Weinstock attended Westminster School. She has a BA in Art History, Criticism and Conservation from the University of Oxford.

==Career==
Weinstock had internships at Tank, Garage, Vanity Fair, and I-D magazine, the latter under the mentorship of Holly Shackleton. She was an editorial assistant at I-D from 2014 to 2016. She then became the beauty features editor at Dazed and beauty director at System magazine. From 2020 to 2022, she was beauty editor for Vogue Global Network. She was the acting digital beauty editor at British Vogue, where she is currently a contributing beauty editor.

Weinstock has modeled for a number of brands including Chloé, Saks Potts, Conner Ives, Maison Margiela, and Vivienne Westwood.
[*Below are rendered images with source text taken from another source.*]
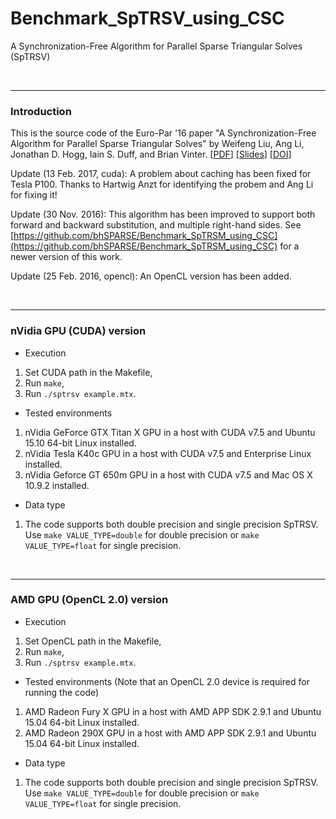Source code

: # Benchmark_SpTRSV_using_CSC
A Synchronization-Free Algorithm for Parallel Sparse Triangular Solves (SpTRSV)

<br><hr>
<h3>Introduction</h3>

This is the source code of the Euro-Par '16 paper "A Synchronization-Free Algorithm for Parallel Sparse Triangular Solves" by Weifeng Liu, Ang Li, Jonathan D. Hogg, Iain S. Duff, and Brian Vinter. [[PDF](http://www.nbi.dk/~weifeng/papers/sptrsv_liu_europar16.pdf)] [[Slides](http://www.nbi.dk/~weifeng/slides/sptrsv_liu_europar16_slides.pdf)] [[DOI](http://dx.doi.org/10.1007/978-3-319-43659-3_45)]

Update (13 Feb. 2017, cuda): A problem about caching has been fixed for Tesla P100. Thanks to Hartwig Anzt for identifying the probem and Ang Li for fixing it!

Update (30 Nov. 2016): This algorithm has been improved to support both forward and backward substitution, and multiple right-hand sides. See [https://github.com/bhSPARSE/Benchmark_SpTRSM_using_CSC](https://github.com/bhSPARSE/Benchmark_SpTRSM_using_CSC) for a newer version of this work.

Update (25 Feb. 2016, opencl): An OpenCL version has been added.

<br><hr>
<h3>nVidia GPU (CUDA) version</h3>

- Execution

1. Set CUDA path in the Makefile,
2. Run ``make``,
3. Run ``./sptrsv example.mtx``.

- Tested environments

1. nVidia GeForce GTX Titan X GPU in a host with CUDA v7.5 and Ubuntu 15.10 64-bit Linux installed.
2. nVidia Tesla K40c GPU in a host with CUDA v7.5 and Enterprise Linux installed. 
3. nVidia Geforce GT 650m GPU in a host with CUDA v7.5 and Mac OS X 10.9.2 installed.

- Data type

1. The code supports both double precision and single precision SpTRSV. Use ``make VALUE_TYPE=double`` for double precision or ``make VALUE_TYPE=float`` for single precision.

<br><hr>
<h3>AMD GPU (OpenCL 2.0) version</h3>

- Execution

1. Set OpenCL path in the Makefile,
2. Run ``make``,
3. Run ``./sptrsv example.mtx``.

- Tested environments (Note that an OpenCL 2.0 device is required for running the code)

1. AMD Radeon Fury X GPU in a host with AMD APP SDK 2.9.1 and Ubuntu 15.04 64-bit Linux installed.
2. AMD Radeon 290X GPU in a host with AMD APP SDK 2.9.1 and Ubuntu 15.04 64-bit Linux installed.

- Data type

1. The code supports both double precision and single precision SpTRSV. Use ``make VALUE_TYPE=double`` for double precision or ``make VALUE_TYPE=float`` for single precision. 

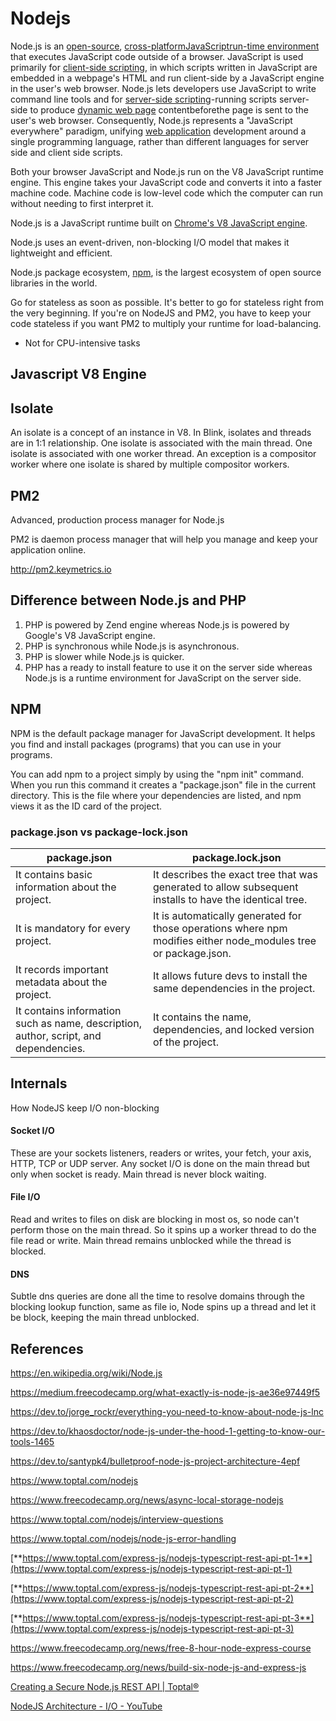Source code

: # Nodejs

Node.js is an [open-source](https://en.wikipedia.org/wiki/Open-source_software), [cross-platform](https://en.wikipedia.org/wiki/Cross-platform)[JavaScript](https://en.wikipedia.org/wiki/JavaScript)[run-time environment](https://en.wikipedia.org/wiki/Runtime_system) that executes JavaScript code outside of a browser. JavaScript is used primarily for [client-side scripting](https://en.wikipedia.org/wiki/Client-side_scripting), in which scripts written in JavaScript are embedded in a webpage's HTML and run client-side by a JavaScript engine in the user's web browser. Node.js lets developers use JavaScript to write command line tools and for [server-side scripting](https://en.wikipedia.org/wiki/Server-side_scripting)-running scripts server-side to produce [dynamic web page](https://en.wikipedia.org/wiki/Dynamic_web_page) contentbeforethe page is sent to the user's web browser. Consequently, Node.js represents a "JavaScript everywhere" paradigm, unifying [web application](https://en.wikipedia.org/wiki/Web_application) development around a single programming language, rather than different languages for server side and client side scripts.

Both your browser JavaScript and Node.js run on the V8 JavaScript runtime engine. This engine takes your JavaScript code and converts it into a faster machine code. Machine code is low-level code which the computer can run without needing to first interpret it.

Node.js is a JavaScript runtime built on [Chrome's V8 JavaScript engine](https://developers.google.com/v8/).

Node.js uses an event-driven, non-blocking I/O model that makes it lightweight and efficient.

Node.js package ecosystem, [npm](https://www.npmjs.com/), is the largest ecosystem of open source libraries in the world.

Go for stateless as soon as possible. It's better to go for stateless right from the very beginning. If you're on NodeJS and PM2, you have to keep your code stateless if you want PM2 to multiply your runtime for load-balancing.

- Not for CPU-intensive tasks

## Javascript V8 Engine

## Isolate

An isolate is a concept of an instance in V8. In Blink, isolates and threads are in 1:1 relationship. One isolate is associated with the main thread. One isolate is associated with one worker thread. An exception is a compositor worker where one isolate is shared by multiple compositor workers.

## PM2

Advanced, production process manager for Node.js

PM2 is daemon process manager that will help you manage and keep your application online.

http://pm2.keymetrics.io

## Difference between Node.js and PHP

1. PHP is powered by Zend engine whereas Node.js is powered by Google's V8 JavaScript engine.
2. PHP is synchronous while Node.js is asynchronous.
3. PHP is slower while Node.js is quicker.
4. PHP has a ready to install feature to use it on the server side whereas Node.js is a runtime environment for JavaScript on the server side.

## NPM

NPM is the default package manager for JavaScript development. It helps you find and install packages (programs) that you can use in your programs.

You can add npm to a project simply by using the "npm init" command. When you run this command it creates a "package.json" file in the current directory. This is the file where your dependencies are listed, and npm views it as the ID card of the project.

### package.json vs package-lock.json

| **package.json** | **package.lock.json** |
|---|---|
| It contains basic information about the project. | It describes the exact tree that was generated to allow subsequent installs to have the identical tree. |
| It is mandatory for every project. | It is automatically generated for those operations where npm modifies either node\_modules tree or package.json. |
| It records important metadata about the project. | It allows future devs to install the same dependencies in the project. |
| It contains information such as name, description, author, script, and dependencies. | It contains the name, dependencies, and locked version of the project. |

## Internals

How NodeJS keep I/O non-blocking

#### Socket I/O

These are your sockets listeners, readers or writes, your fetch, your axis, HTTP, TCP or UDP server. Any socket I/O is done on the main thread but only when socket is ready. Main thread is never block waiting.

#### File I/O

Read and writes to files on disk are blocking in most os, so node can't perform those on the main thread. So it spins up a worker thread to do the file read or write. Main thread remains unblocked while the thread is blocked.

#### DNS

Subtle dns queries are done all the time to resolve domains through the blocking lookup function, same as file io, Node spins up a thread and let it be block, keeping the main thread unblocked.

## References

https://en.wikipedia.org/wiki/Node.js

https://medium.freecodecamp.org/what-exactly-is-node-js-ae36e97449f5

https://dev.to/jorge_rockr/everything-you-need-to-know-about-node-js-lnc

https://dev.to/khaosdoctor/node-js-under-the-hood-1-getting-to-know-our-tools-1465

https://dev.to/santypk4/bulletproof-node-js-project-architecture-4epf

https://www.toptal.com/nodejs

https://www.freecodecamp.org/news/async-local-storage-nodejs

https://www.toptal.com/nodejs/interview-questions

https://www.toptal.com/nodejs/node-js-error-handling

[**https://www.toptal.com/express-js/nodejs-typescript-rest-api-pt-1**](https://www.toptal.com/express-js/nodejs-typescript-rest-api-pt-1)

[**https://www.toptal.com/express-js/nodejs-typescript-rest-api-pt-2**](https://www.toptal.com/express-js/nodejs-typescript-rest-api-pt-2)

[**https://www.toptal.com/express-js/nodejs-typescript-rest-api-pt-3**](https://www.toptal.com/express-js/nodejs-typescript-rest-api-pt-3)

https://www.freecodecamp.org/news/free-8-hour-node-express-course

https://www.freecodecamp.org/news/build-six-node-js-and-express-js

[Creating a Secure Node.js REST API | Toptal®](https://www.toptal.com/nodejs/secure-rest-api-in-nodejs)

[NodeJS Architecture - I/O - YouTube](https://www.youtube.com/watch?v=DaU1-XoANig)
In 2024, Weinstock published her debut book How to Be a Goth: Notes on Undead Style about the origins and history of gothic style. The book also serves as a memoir, detailing Weinstock's childhood, including the death of her father and its effect on her and her family. She was introduced to goth culture partly from 1990s teen culture, including the films The Craft and The Crow.

The book has its roots in a story Weinstock wrote for British Vogue about Morticia Addams. It was also inspired by How to Be a Woman by Caitlin Moran and Luella’s Guide to English Style by Luella Bartley. She wrote the book while pregnant during the summer of 2023. She believes the death of her father and the subsequent grieving period when she was young perhaps "internalised" a certain "macabre-ness, morbidity" and an "interest and preoccupation with death and darkness."

In September 2025, Weinstock started writing a health column for W Magazine.

==Personal life==
Weinstock is married to model and stylist Tom Guinness, a member of the Guinness family. They married at Belvoir Castle over Halloween weekend in 2022. The dress code was "black tie gothic." The castle was designed by the neo-Gothic architect James Wyatt. Her wedding dress, based on the style of Morticia Addams, was made from pieces of antique lace and included a 1930s style veil.

Weinstock and her husband have two children. They live between London and Wiltshire.